For the first year of the agency I did mostly project work. Fixed scope, fixed price, done and done. It felt safe — I knew exactly what I was getting paid for each piece of work.
The problem: project work does not compound. Every month starts at zero. The pipeline anxiety is constant.
At around month 14 I switched to retainer-only pricing. Here is how I did the transition without losing the client relationships I had built.
The conversation I was afraid to have
I thought clients would push back. Most of them had been working with me on a project basis for months. Why would they commit to a monthly retainer when the current arrangement was working for them?
I was wrong about the pushback. Most clients were relieved.
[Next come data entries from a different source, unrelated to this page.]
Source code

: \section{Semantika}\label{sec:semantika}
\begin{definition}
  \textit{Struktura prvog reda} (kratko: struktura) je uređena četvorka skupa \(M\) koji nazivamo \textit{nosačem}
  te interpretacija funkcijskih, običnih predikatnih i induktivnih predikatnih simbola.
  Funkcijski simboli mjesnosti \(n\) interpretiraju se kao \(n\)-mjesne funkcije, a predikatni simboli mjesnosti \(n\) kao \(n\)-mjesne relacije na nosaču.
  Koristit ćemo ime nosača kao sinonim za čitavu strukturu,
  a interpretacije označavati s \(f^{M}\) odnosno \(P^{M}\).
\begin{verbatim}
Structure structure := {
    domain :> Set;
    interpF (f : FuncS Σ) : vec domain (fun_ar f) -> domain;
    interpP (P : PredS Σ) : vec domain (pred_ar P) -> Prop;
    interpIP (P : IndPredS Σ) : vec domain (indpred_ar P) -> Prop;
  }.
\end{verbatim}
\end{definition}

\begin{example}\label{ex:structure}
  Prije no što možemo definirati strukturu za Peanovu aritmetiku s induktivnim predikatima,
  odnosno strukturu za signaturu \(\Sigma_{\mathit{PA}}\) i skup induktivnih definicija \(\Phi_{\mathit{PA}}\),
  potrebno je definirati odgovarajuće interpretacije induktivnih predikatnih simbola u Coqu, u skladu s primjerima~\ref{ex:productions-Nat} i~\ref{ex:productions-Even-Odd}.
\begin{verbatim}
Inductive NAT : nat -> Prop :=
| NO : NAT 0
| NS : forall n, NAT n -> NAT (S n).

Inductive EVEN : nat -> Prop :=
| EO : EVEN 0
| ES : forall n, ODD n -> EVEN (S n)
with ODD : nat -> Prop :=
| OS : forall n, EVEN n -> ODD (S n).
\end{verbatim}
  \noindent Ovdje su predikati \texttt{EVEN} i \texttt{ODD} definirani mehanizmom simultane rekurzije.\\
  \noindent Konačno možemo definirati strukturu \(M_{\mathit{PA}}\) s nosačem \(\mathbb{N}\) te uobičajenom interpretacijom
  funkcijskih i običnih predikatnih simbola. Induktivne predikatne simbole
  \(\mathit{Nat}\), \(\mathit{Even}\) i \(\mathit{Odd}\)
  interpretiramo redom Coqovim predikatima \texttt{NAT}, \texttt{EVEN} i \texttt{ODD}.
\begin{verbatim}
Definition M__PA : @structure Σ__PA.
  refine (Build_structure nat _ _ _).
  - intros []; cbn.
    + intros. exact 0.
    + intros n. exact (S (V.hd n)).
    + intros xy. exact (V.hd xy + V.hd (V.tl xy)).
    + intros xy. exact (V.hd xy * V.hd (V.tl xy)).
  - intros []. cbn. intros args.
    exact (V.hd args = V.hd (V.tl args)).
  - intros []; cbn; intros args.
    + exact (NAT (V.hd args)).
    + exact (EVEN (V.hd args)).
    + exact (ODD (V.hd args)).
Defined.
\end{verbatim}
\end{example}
Project-based pricing is actually uncomfortable for clients too. They never know when to come back to you. They feel awkward asking for small things because they do not want to commission a whole project. A retainer removes that friction — they have access, they use it, they are not counting every email.
How I structured the switch
I did not raise my prices when switching models. Same monthly spend, different structure. Instead of "X for this project," it became "X per month for ongoing [service]."
For clients who were doing intermittent projects every 2-3 months, the retainer price was slightly higher than their average monthly spend with me. I framed it as predictability for both sides.
For clients who were doing larger one-off projects, I offered a smaller monthly retainer with a project add-on rate. Gave them the ongoing relationship plus a clear path to larger scopes.
The result
I converted seven out of nine active clients within 60 days. The other two finished their current projects and did not renew — but honestly, those were clients I had been trying to phase out anyway.
MRR went from variable (roughly $4-7k depending on the month) to a stable $9,200. From that base I could hire, plan, and grow with actual confidence.
What I would do differently
I waited too long. I should have gone retainer-only from month six. The unpredictability of project revenue made the first year harder than it needed to be.
If you are running a service business on project pricing and have clients who keep coming back, you have retainer clients who are not on retainers yet. That is a missed opportunity.